The US’ National Pork Producers Council (NPPC) and several other food and agribusiness groups are opposing a drive by the ethanol industry to raise the percentage of ethanol that can legally be added to motor gasoline, a limit now set at 10% to protect engine performance and fuel mileage.
...the groups claim that the sharp increase in ethanol production since 2000 has contributed to volatile commodity prices and food price inflation. In addition, the groups argue that blends higher than E-10 should not be permitted until the EPA completes a lifecycle assessment of the effects of biofuels on climate change. They also call for further study on the effects of intermediate blends on engines.

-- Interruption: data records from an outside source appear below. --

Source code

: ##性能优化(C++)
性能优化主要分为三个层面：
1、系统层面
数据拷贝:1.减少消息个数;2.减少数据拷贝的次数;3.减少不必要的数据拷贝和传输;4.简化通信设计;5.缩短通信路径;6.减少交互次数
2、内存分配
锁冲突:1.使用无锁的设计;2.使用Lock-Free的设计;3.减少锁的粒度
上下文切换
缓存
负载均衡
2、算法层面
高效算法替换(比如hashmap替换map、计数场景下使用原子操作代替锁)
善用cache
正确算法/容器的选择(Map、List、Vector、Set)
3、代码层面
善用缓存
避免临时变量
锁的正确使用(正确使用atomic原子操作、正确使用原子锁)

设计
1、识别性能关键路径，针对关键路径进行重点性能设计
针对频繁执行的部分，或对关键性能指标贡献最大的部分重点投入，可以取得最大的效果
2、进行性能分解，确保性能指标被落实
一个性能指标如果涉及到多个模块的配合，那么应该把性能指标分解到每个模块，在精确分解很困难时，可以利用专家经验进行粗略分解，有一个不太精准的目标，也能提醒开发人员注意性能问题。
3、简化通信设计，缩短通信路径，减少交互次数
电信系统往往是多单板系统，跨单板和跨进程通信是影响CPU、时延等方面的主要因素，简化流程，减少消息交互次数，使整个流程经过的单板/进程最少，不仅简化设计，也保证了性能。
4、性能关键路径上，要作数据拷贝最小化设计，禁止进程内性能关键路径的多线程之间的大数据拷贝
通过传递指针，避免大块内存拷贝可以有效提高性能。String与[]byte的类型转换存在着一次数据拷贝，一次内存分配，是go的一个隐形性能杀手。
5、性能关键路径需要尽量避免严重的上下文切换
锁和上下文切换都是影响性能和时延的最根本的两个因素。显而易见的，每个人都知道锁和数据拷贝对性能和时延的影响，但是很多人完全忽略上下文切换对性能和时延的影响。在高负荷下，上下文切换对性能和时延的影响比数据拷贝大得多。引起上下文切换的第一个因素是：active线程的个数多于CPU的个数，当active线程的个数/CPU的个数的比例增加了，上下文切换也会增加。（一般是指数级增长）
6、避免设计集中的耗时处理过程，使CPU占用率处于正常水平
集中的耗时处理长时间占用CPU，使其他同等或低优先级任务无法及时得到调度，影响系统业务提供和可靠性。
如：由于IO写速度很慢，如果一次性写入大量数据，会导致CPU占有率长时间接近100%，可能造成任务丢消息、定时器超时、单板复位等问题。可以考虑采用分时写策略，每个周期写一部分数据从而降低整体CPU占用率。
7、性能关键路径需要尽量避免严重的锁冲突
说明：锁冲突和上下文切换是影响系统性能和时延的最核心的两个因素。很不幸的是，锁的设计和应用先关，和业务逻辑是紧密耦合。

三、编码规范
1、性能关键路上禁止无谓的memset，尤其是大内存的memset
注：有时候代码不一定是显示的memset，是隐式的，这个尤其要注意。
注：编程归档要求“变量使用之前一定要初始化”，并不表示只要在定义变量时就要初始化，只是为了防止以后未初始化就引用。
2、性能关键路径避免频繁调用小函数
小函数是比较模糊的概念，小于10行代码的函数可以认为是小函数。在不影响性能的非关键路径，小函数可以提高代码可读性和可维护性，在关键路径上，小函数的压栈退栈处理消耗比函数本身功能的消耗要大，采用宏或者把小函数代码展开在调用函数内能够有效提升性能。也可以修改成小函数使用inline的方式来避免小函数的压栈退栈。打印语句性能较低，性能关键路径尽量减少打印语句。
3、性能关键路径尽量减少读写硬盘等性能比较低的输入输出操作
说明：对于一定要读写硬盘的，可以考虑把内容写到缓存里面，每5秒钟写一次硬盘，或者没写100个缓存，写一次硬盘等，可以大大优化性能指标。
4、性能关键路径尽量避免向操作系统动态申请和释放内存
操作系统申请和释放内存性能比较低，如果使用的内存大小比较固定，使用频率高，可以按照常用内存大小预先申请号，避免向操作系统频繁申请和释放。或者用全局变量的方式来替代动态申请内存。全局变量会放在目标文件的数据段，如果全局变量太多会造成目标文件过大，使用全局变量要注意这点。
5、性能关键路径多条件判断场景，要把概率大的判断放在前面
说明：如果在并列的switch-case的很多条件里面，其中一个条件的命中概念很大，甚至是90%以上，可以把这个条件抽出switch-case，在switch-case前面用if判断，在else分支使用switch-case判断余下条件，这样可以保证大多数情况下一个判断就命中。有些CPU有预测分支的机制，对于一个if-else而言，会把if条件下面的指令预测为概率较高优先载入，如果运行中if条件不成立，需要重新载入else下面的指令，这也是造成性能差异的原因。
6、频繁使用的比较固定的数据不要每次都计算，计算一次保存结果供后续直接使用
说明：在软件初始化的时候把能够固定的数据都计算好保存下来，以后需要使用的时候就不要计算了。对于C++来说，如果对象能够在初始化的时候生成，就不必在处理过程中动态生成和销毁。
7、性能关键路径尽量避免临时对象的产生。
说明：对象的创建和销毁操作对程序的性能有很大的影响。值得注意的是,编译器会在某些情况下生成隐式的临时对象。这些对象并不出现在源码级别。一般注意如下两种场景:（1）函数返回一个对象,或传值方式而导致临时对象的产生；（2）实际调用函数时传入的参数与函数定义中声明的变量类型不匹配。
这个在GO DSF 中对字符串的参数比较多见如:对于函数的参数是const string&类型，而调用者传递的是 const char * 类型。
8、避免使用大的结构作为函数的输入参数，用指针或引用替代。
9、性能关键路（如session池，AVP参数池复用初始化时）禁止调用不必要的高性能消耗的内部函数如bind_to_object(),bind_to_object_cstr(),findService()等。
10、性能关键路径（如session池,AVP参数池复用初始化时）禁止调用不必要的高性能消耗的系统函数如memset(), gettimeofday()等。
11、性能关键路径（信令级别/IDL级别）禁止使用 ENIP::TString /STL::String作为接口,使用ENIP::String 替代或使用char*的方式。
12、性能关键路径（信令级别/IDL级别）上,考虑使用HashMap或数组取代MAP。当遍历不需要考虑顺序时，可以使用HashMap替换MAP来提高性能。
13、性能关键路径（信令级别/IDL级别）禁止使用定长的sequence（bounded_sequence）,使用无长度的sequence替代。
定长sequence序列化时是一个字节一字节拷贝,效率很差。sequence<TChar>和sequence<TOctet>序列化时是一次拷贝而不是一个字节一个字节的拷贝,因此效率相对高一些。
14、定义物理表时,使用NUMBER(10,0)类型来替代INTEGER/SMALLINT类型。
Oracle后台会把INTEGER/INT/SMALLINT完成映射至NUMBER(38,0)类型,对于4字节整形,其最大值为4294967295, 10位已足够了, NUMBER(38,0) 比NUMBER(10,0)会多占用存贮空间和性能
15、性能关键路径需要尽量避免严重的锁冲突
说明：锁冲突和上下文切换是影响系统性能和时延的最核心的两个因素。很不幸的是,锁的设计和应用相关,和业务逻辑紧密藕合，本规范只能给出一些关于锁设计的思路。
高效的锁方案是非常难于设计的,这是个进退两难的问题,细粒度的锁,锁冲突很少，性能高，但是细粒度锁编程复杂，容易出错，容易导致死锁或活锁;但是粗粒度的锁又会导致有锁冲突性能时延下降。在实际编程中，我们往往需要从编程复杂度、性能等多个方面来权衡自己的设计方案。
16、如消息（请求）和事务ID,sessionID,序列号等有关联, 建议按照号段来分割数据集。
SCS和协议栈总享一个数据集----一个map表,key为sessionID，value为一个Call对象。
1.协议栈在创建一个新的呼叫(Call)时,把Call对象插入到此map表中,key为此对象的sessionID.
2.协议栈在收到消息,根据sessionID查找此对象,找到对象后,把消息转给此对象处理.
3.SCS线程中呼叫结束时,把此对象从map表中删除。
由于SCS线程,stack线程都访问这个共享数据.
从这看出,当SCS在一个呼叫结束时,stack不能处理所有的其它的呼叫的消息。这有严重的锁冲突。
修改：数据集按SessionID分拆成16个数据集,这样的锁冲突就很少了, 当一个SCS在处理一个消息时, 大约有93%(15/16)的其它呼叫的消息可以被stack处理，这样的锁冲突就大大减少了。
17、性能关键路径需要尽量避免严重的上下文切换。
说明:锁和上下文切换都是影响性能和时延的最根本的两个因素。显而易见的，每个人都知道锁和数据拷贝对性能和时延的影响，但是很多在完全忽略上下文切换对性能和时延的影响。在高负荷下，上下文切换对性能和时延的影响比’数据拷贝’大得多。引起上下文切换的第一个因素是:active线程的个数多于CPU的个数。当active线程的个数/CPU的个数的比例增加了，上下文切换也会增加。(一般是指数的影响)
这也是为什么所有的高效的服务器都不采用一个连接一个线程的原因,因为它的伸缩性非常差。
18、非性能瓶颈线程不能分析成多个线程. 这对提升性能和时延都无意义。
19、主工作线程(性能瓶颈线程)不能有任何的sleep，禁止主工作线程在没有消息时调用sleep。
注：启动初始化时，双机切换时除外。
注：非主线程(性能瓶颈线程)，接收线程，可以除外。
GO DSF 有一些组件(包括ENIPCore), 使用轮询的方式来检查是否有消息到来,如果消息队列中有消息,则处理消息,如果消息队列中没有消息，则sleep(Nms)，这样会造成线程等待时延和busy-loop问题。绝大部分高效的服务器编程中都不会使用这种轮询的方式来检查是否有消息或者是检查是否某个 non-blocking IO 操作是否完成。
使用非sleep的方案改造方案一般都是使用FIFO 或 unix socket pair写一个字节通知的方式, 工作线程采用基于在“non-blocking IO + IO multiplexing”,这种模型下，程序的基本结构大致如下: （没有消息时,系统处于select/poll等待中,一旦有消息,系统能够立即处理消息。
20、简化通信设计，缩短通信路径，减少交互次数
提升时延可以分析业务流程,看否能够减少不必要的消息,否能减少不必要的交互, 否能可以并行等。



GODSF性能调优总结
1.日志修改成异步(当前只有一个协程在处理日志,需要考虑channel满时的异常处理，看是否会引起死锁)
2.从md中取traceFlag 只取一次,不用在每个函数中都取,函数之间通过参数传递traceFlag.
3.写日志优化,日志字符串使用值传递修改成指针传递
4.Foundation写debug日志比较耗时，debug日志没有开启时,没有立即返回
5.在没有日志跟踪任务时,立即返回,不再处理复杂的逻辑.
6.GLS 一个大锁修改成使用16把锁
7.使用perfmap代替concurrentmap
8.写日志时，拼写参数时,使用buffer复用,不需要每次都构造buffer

...EPA is currently reviewing its 10% blend limit for gasoline used in conventional vehicles. It is considering whether to increase the limit to as much as 15% or 20%. Ethanol and corn interests argue that unless the blend percentage is increased, ethanol supply will outrun demand in the coming months...
Mega maize project in Madagascar planned
21 nov 2008
The South Korean company Daewoo Logistics wants to use 1 million hectares in Madagascar to grown maize. The company also wants to plant palm oil on the island...
..."We want to plant corn there to ensure our food security. Food can be a weapon in this world. We can either export the harvests to other countries or ship them back to Korea in case of a food crisis...
...The project could end up creating more than 70,000 jobs on the island...
...a European diplomat in Southern Africa commented that "there will be very little direct benefits [for Madagascar]", adding that "extractive projects have very little spill-over to a broader industrialisation". "The deal Daewoo is negotiating with the Madagascan government looks positively neo-colonial and the Madagascan people stand to lose half their arable land...
King Corn is bigger than oil... proof is provided.
Zimbabwean feed used for hungry people
03 oct 2008
"Armed men burst through the gates of my farm and hauled off the last of the maize (corn). I told them that the grain is for my stock and the men who work here and their families," a Zimbabwean farmer said -who asked to be anonymous for fear of reprisals. "I told them that now I'll have to slaughter my pigs because I've got nothing to feed them, but they took the maize anyway".
With just three weeks after the signing of the power-sharing deal, militants are all too aware that the new government will not back the policy of land seizures. The wholesale confiscation of the 280 remaining productive farms has created a potentially catastrophic food shortage and, in desperation, the government is seizing animal feed and any other grain it can find.
Many rural areas – notably parts of Matabeleland, Masvingo and Mashonaland – are already facing serious food shortages. In the cities, shops are bare of the cheaper basic maize, and supplies of the more expensive, refined variety are limited. Cooking oil has not been seen in many areas for weeks. The few stores that have milk, ration it.
The President's critics say the situation is entirely of his making because the farm seizures by ‘war veterans' have left huge tracts of land fallow.
The thousands of small-scale farmers Mugabe said were desperate to start planting have yet to materialise.